Abstract
Key message
The identification of N -glycosylated proteins with information about changes in the level of N -glycosylation during de-etiolation provides a database that will aid further research on plant N -glycosylation and de-etiolation.
Abstract
N-glycosylation is one of the most prominent and abundant protein post-translational modifications in all eukaryotes and in plants it plays important roles in development, stress tolerance and immune responses. Because light-induced de-etiolation is one of the most dramatic developmental processes known in plants, seedlings undergoing de-etiolation are an excellent model for investigating dynamic proteomic profiles. Here, we present a comprehensive, quantitative N-glycoproteomic profile of maize seedlings undergoing 12 h of de-etiolation obtained using Concanavalin A (Con A) lectin affinity chromatography enrichment coupled with a nano-LC–MS/MS-based iTRAQ approach. In total, 1084 unique N-glycopeptides carrying 909 N-glycosylation sites and corresponding to 609 proteins were identified and quantified, including 186 N-glycosylation sites from 162 proteins that were significantly regulated over the course of the 12 h de-etiolation period. Based on hierarchical clustering analysis, the significantly regulated N-glycopeptides were divided into seven clusters that showed different N-glycosylation patterns during de-etiolation.

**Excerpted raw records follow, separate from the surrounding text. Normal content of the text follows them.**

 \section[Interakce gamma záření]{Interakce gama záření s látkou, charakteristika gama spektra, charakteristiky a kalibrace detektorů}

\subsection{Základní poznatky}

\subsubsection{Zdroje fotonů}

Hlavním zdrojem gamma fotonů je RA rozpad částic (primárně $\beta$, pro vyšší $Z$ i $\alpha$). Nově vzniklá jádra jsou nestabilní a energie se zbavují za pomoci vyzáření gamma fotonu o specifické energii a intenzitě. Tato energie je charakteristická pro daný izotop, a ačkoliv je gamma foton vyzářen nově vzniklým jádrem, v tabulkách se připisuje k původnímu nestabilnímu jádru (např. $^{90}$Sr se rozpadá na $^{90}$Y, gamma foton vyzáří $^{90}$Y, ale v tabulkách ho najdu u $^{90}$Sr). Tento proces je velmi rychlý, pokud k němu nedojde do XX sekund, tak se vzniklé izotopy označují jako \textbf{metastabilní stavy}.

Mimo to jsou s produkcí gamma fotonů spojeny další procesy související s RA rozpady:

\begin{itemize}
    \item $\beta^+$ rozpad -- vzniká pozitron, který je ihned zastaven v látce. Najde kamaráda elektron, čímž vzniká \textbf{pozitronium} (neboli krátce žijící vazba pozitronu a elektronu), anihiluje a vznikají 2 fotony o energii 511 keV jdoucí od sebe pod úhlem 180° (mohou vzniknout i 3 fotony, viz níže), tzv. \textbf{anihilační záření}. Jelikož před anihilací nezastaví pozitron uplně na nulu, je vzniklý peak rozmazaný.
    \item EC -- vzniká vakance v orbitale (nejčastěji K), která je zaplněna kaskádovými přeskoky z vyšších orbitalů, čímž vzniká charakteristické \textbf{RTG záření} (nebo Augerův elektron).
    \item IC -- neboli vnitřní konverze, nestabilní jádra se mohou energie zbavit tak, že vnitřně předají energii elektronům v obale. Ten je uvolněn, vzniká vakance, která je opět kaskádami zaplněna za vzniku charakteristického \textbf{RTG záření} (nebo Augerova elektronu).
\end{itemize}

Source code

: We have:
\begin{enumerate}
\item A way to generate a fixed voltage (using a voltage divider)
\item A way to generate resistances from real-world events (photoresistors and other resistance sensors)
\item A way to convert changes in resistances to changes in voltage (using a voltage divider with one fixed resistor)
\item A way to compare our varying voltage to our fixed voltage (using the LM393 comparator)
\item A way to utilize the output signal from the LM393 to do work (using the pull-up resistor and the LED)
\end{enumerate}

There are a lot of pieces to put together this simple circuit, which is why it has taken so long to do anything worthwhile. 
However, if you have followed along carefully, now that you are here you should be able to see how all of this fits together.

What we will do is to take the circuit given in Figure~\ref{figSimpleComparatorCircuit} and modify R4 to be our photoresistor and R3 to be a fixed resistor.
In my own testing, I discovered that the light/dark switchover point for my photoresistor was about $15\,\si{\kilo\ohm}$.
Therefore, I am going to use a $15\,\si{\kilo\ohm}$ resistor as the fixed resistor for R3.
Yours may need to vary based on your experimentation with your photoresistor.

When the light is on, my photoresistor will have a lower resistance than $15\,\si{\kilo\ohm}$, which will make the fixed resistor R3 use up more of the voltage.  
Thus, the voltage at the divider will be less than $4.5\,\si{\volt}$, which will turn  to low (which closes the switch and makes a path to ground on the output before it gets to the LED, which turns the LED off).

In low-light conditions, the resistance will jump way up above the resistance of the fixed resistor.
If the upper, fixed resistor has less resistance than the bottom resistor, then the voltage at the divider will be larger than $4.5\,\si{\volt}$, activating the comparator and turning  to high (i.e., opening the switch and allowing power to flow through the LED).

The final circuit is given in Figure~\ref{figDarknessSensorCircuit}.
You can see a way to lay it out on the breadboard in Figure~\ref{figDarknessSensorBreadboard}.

We found no obvious difference in the enriched MapMan bincode categories for each cluster, and these clustered significantly regulated N-glycoproteins (SRNPs) are enriched in miscellaneous, protein, cell wall and signaling, indicating that although the N-glycosylation regulation patterns of these SRNPs might differ, they are involved in similar biological processes. Overall, this study represents the first large-scale quantitative N-glycoproteome of the model C4 plant, maize, which is one of the most important cereal and biofuel crops. Our results greatly expand the maize N-glycoproteomic database and also shed light on the potential roles of N-glycosylation modification during the greening of maize leaves.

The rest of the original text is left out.